VIII
Before doing this, however, let us briefly touch upon one or two other main issues.
The first point I lay stress on is this, that "form" in programme music cannot mean the same thing as form in absolute music; and for this reason. So long as you work in one medium alone, the form is controlled simply by the necessities and potentialities of that medium. In a symphony or a fugue you have to consider nothing but the nature of absolute music; in the drama, you have to worry about no problems except those that lie in the nature of drama. But as soon as you begin to work in a form that is a blend of the two, each of them wants to pull the other along its own road, and a compromise has to be arrived at. This is why it is easier to satisfy our sense of form in a drama or a symphony than in an opera or a symphonic poem. We see the same thing in prose literature. If you are going to write a pure romance, concerned with nothing but romance, your course is fairly easy. If you are going to write a treatise on society, again, you are bound by no laws but those pertaining to this kind of work. But if you want to combine the two—if you want to write a novel that shall not only depict character but also enforce a sociological lesson, as in Zola's novels or some of the stories of the American Frank Norris, then there is a wrench between the two tendencies. The sociology is apt to spoil the fiction, and the fiction the sociology. So it is in poetic music; the poetry wants the music to go its way, the music insists on the poetry going its way. In the case of the sociological novel, what really happens is this. We admit that Zola's Débâcle is not so artistic a piece of work as, say, R. L. Stevenson's Prince Otto; but we make allowances; we give up a little purely æsthetic pleasure in consideration of getting a great deal of another kind of pleasure—that of seeing a bigger picture of a more real life put on the canvas. If we can only get the larger human quality in fiction by giving up a little of the æsthetic gratification that comes from perfect form—well, being reasonable creatures, there are times when we will cheerfully accept the situation and make the compromise.

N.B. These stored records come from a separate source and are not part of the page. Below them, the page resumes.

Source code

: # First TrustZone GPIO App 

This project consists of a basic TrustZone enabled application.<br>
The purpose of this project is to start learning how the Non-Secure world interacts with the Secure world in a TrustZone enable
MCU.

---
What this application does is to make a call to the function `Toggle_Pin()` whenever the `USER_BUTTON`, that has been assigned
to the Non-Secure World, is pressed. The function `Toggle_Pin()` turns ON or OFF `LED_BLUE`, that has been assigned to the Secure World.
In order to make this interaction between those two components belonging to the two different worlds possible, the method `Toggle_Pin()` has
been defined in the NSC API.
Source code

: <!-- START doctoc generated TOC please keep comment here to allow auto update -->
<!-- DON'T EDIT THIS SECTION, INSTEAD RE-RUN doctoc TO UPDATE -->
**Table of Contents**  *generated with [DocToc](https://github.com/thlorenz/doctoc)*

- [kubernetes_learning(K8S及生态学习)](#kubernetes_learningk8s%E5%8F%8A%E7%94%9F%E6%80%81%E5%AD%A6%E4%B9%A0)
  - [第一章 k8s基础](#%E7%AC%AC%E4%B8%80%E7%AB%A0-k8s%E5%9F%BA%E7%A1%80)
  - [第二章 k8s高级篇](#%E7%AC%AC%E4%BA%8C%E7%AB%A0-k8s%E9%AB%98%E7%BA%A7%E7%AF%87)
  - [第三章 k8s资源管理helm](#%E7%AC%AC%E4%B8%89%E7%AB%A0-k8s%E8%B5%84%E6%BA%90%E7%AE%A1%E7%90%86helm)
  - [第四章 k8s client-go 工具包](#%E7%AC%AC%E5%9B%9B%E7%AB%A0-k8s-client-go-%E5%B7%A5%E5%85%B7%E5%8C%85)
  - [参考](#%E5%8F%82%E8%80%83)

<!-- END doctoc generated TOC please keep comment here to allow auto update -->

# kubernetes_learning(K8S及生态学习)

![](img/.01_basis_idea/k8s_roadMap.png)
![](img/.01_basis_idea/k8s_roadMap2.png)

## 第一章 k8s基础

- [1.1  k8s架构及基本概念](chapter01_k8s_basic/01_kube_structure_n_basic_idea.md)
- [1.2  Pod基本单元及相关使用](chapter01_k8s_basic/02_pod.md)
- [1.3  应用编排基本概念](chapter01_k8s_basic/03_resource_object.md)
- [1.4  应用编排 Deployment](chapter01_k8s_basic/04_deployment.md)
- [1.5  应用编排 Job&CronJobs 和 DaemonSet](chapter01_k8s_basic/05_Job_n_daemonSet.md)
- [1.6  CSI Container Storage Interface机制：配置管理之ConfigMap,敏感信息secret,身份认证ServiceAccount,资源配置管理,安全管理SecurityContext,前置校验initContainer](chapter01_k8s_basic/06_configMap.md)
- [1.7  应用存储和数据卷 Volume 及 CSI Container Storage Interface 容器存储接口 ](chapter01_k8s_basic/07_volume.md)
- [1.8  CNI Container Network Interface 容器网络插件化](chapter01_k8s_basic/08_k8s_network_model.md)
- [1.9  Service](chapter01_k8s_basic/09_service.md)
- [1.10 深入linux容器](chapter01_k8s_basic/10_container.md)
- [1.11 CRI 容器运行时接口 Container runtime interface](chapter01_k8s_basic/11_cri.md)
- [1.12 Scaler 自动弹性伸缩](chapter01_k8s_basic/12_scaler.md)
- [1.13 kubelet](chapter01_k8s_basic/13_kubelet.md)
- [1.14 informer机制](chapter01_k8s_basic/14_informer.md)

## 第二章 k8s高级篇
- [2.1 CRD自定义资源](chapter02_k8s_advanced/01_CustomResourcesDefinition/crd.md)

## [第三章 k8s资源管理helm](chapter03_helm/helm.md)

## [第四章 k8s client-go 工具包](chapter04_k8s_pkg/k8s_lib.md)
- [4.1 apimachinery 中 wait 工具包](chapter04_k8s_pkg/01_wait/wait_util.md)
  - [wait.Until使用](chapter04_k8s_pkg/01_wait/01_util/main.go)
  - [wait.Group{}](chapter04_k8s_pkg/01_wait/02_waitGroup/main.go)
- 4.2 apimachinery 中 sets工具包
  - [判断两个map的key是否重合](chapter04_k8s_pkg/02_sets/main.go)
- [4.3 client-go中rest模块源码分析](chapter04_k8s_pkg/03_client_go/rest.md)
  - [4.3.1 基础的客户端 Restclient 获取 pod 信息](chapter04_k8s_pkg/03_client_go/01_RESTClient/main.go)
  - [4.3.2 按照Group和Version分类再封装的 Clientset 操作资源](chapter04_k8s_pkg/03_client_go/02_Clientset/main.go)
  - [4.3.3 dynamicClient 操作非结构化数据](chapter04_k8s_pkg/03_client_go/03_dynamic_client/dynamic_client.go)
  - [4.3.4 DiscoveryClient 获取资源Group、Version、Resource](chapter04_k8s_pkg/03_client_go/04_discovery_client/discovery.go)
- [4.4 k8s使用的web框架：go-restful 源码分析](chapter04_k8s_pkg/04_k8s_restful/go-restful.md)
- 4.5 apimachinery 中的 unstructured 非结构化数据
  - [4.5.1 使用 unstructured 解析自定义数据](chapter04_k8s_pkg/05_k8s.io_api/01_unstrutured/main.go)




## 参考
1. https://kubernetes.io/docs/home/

And so it is in poetic music. Wagner's Tannhäuser overture and the Tristan prelude are not so satisfactory, from the point of view of pure form, as a movement from a Beethoven symphony. We get the repetitions of the themes determined by poetic rather than musical necessities. Push the principle a little further, and you will get almost no musical continuity at all, but a continuity of picture only. If we examine the prelude to the Dream of Gerontius, we see that the order of the themes follows a poetic or scenic purpose rather than a musical purpose. This is legitimate so long as it does not go too far, so long as we are not made to feel that the musical continuity is absolutely thrown overboard to secure didactic or literary continuity. But the broad principle is, that a piece of musical development, like the Tristan or Gerontius prelude, that would not be altogether satisfactory in absolute music, is quite satisfactory in poetic music. It tells the literary story well enough, and yet does not starve our musical sense.
IX
This brings us to a second point. We are often told that programme music is all right if it is so conceived and so handled that it suffices as pure music, whether we know the programme or not. And as this seems to many people like a fair compromise, and as programme-musicians have been ill-treated so long that some of them are positively thrilled with gratitude now for not being kicked, there is a tendency to accept this quasi-solution of the problem as something like the final one. The programmist is willing to admit that a number of themes, no matter how agreeable, do not constitute symphonic music unless they have some emotional connection and some logical musical development; while the absolutist graciously allows that a concrete subject may be the basis of a symphony, if only the music is of such a kind that it will appeal to the hearer just as much, although he may not know what the subject is.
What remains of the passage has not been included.